Um convênio de mais de R$ 2,8 milhões foi firmado pelo governo de Rondônia, por meio da Secretaria de Estado da Agricultura (Seagri), com o Ministério da Agricultura, Pecuária e Abastecimento (Mapa) para aquisição de equipamentos agrícolas e de processamento agroindustrial para fortalecer e desenvolver o setor agropecuário do Estado.

O convênio de transferência voluntária entre Seagri e o Mapa pretende promover a geração de renda, superação da pobreza, possibilitando condições para melhoria da qualidade de vida das famílias rondonienses. O projeto vai atender a população dos municípios de Rondônia que possuem perfil agropecuário e pequenas propriedades rurais que desenvolvam atividades agrícolas, responsáveis pela produção de alimentos e geração de renda.

O foco principal da aquisição dos equipamentos é dar condições adequadas para aumentar a produção da região e possibilitar que as comunidades rurais tenham melhorem suas condições de vida, viabilizando e incentivando a geração de emprego e aumento de renda no campo.
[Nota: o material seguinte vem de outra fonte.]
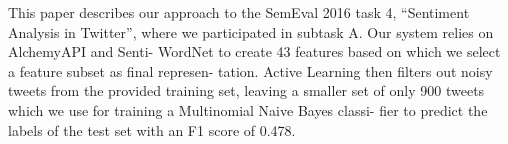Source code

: This paper describes our approach to the SemEval 2016 task 4, ``Sentiment Analysis in Twitter'', where we participated in subtask A. Our system relies on AlchemyAPI and Senti- WordNet to create 43 features based on which we select a feature subset as final represen- tation. Active Learning then filters out noisy tweets from the provided training set, leaving a smaller set of only 900 tweets which we use for training a Multinomial Naive Bayes classi- fier to predict the labels of the test set with an F1 score of 0.478.
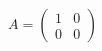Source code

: \documentclass[preview]{standalone}
\begin{document}
\begin{align*}
A = \begin{pmatrix} 1 & 0 \\ 0 & 0 \end{pmatrix}
\end{align*}
\end{document}
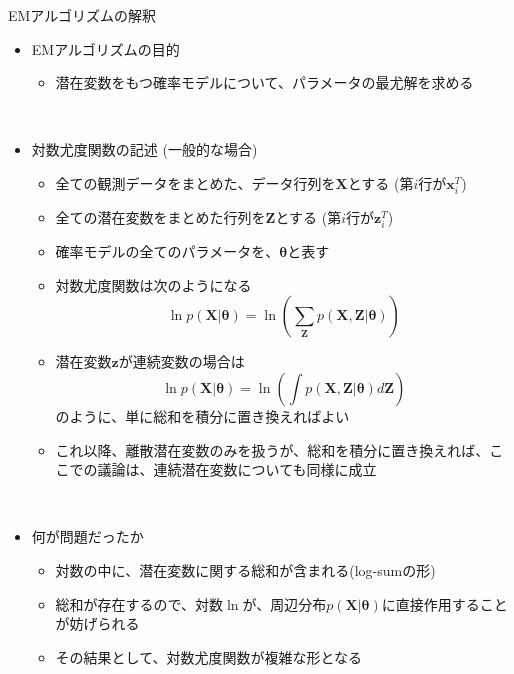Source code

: \documentclass[dvipdfmx,notheorems,t]{beamer}
\begin{document}
\begin{frame}{EMアルゴリズムの解釈}

\begin{itemize}
	\item EMアルゴリズムの目的
	\begin{itemize}
		\item 潜在変数をもつ確率モデルについて、パラメータの最尤解を求める
	\end{itemize} \
	
	\item 対数尤度関数の記述 (一般的な場合)
	\begin{itemize}
		\item 全ての観測データをまとめた、データ行列を$\bm{X}$とする (第$i$行が$\bm{x}_i^T$)
		\item 全ての潜在変数をまとめた行列を$\bm{Z}$とする (第$i$行が$\bm{z}_i^T$)
		\item 確率モデルの全てのパラメータを、$\bm{\theta}$と表す
		\newline
		\item 対数尤度関数は次のようになる
		\begin{equation}
			\ln p(\bm{X} | \bm{\theta}) = \ln \left( \sum_{\bm{Z}} p(\bm{X}, \bm{Z} | \bm{\theta}) \right)
		\end{equation}
		
		\item 潜在変数$\bm{z}$が連続変数の場合は
		\begin{equation}
			\ln p(\bm{X} | \bm{\theta}) = \ln \left( \int p(\bm{X}, \bm{Z} | \bm{\theta}) d\bm{Z} \right)
		\end{equation}
		のように、単に総和を積分に置き換えればよい
		\newline
		\item これ以降、離散潜在変数のみを扱うが、総和を積分に置き換えれば、ここでの議論は、連続潜在変数についても同様に成立
	\end{itemize} \
	
	\item 何が問題だったか
	\begin{itemize}
		\item \alert{対数の中に、潜在変数に関する総和が含まれる}(\alert{log-sum}の形)
		\item 総和が存在するので、対数$\ln$が、周辺分布$p(\bm{X} | \bm{\theta})$に直接作用することが妨げられる
		\item その結果として、対数尤度関数が複雑な形となる
	\end{itemize} \
	

\end{itemize}
\end{frame}
\end{document}
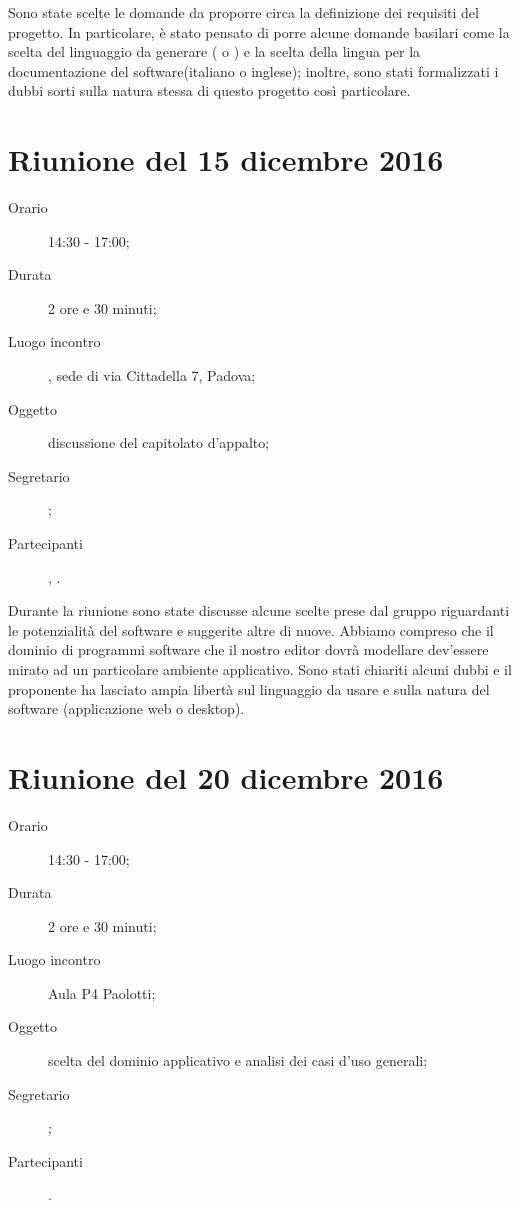 Sono state scelte le domande da proporre circa la definizione dei requisiti del progetto. In particolare, è stato pensato di porre alcune domande basilari come la scelta del linguaggio da generare ( o ) e la scelta della lingua per la documentazione del software(italiano o inglese); inoltre, sono stati formalizzati i dubbi sorti sulla natura stessa di questo progetto così particolare.



\section{Riunione del 15 dicembre 2016}

\begin{description}
	\item[Orario] 14:30 - 17:00;
	\item[Durata] 2 ore e 30 minuti;
	\item[Luogo incontro] \ZU, sede di via Cittadella 7, Padova;
	\item[Oggetto] discussione del capitolato d'appalto;
	\item[Segretario] \LS; 
	\item[Partecipanti] \GP, \ALL.
\end{description}

Durante la riunione sono state discusse alcune scelte prese dal gruppo riguardanti le potenzialità del software e suggerite altre di nuove. Abbiamo compreso che il dominio di programmi software che il nostro editor dovrà modellare dev'essere mirato ad un particolare ambiente applicativo. Sono stati chiariti alcuni dubbi e il proponente ha lasciato ampia libertà sul linguaggio da usare e sulla natura del software (applicazione web o desktop).



\section{Riunione del 20 dicembre 2016}

\begin{description}
	\item[Orario] 14:30 - 17:00;
	\item[Durata] 2 ore e 30 minuti;
	\item[Luogo incontro] Aula P4 Paolotti;
	\item[Oggetto] scelta del dominio applicativo e analisi dei casi d'uso generali;
	\item[Segretario] \PB; 
	\item[Partecipanti] \ALL.
\end{description}

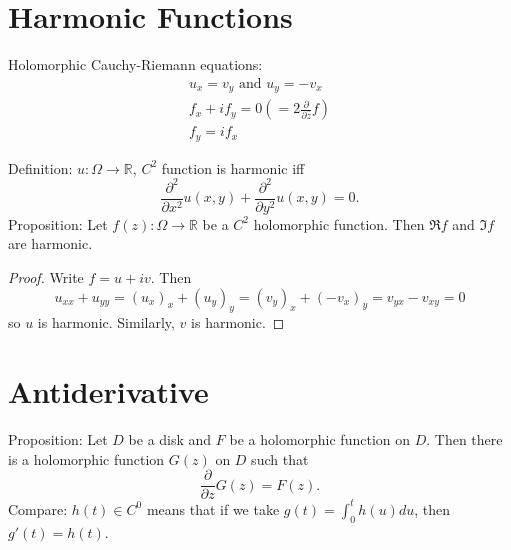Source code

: \documentclass{artikel3}
\date{\formatdate{2012}{04}{06}}
\newcommand{\reals}{\mathbb{R}}
\newcommand{\complex}{\mathbb{R}}
\newcommand{\del}{\partial}
\begin{document}
\newcommand{\eqcite}[1]{\text{[#1]}}
\newcommand{\eqnref}[1]{Stmt. \ref{#1}}
\newcommand{\expval}[1]{\left\langle #1\right\rangle}
\newcommand{\closure}[1]{\overline{#1}}
\section{Harmonic Functions}
Holomorphic Cauchy-Riemann equations:
\begin{gather*}
	u_x=v_y\text{ and }u_y=-v_x\\
	f_x+if_y=0(=2\frac{\del}{\del \bar{z}}f)\\
	f_y=if_x
\end{gather*}

Definition: $u:\Omega\to \reals$, $C^2$ function is harmonic iff \[
	\frac{\del^2}{\del x^2}u(x,y)+\frac{\del^2}{\del y^2}u(x,y)=0.
\] Proposition: Let $f(z):\Omega\to \complex$ be a $C^2$ holomorphic function.  Then
$\Re{f}$ and $\Im{f}$ are harmonic.

\begin{proof}
	Write $f=u+iv$.  Then \[
		u_{xx}+u_{yy}=(u_x)_x+(u_y)_y
		=(v_y)_x+(-v_x)_y=v_{yx}-v_{xy}=0
	\] so $u$ is harmonic.  Similarly, $v$ is harmonic.
\end{proof}

\section{Antiderivative}
Proposition: Let $D$ be a disk and $F$ be a holomorphic function on $D$.  Then there is
a holomorphic function $G(z)$ on $D$ such that \[
	\frac{\del}{\del z}G(z)=F(z).
\] Compare: $h(t)\in C^0$ means that if we take $g(t)=\int_0^t h(u)du$, then $g'(t)=h(t)$.
\end{document}
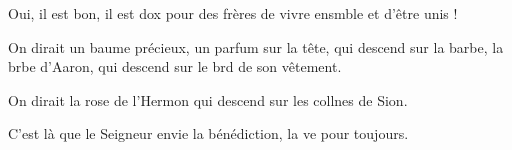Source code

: \item Oui, il est bon, il est dox pour des frères\psstar{} de vivre ensmble et d’être unis !
\item On dirait un baume précieux, un parfum sur la tête,\pscross{} qui descend sur la barbe, la brbe d’Aaron,\psstar{} qui descend sur le brd de son vêtement.
\item On dirait la rose de l’Hermon\psstar{} qui descend sur les collnes de Sion. 
\item C’est là que le Seigneur envie la bénédiction,\psstar{} la ve pour toujours.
Mais de 200 equipamentos serão adquiridos e entregues aos produtores rurais do Estado, entre eles, distribuidor de calcário e adubo, ensiladeira para acoplar em tratores, perfurador de solo, sulcador de disco hidráulico, triturador e desintegrador com motor elétrico e plantadeira adubadeira.

Segundo o secretário da Seagri, Evandro Padovani, os equipamentos vão ajudar principalmente na recuperação de áreas degradadas, no plantio de forrageiras para fazer silagem e na produção de uma alimentação de boa qualidade.

No processamento agroindustrial os equipamentos vão auxiliar na execução de produtos derivados do leite, como por exemplo, na produção de queijos, pastorização de leite, achocolatados, iogurtes entre outros. De acordo com os dados da Seagri, Rondônia possui atualmente 77 agroindústrias que atuam no processamento do leite e derivados.

“Com esses recursos vamos poder investir na compra de equipamentos para ajudar o pequeno produtor a usar as novas tecnologias na melhoria da produção bovina, seja na produção de leite, na bovinocultura de corte, mas principalmente na bovinocultura leiteira. O governo do Estado oportuniza a maior renda ao produtor rural para que ele possa dar condições melhores de qualidade de vida para seus familiares”, salientou Padovani.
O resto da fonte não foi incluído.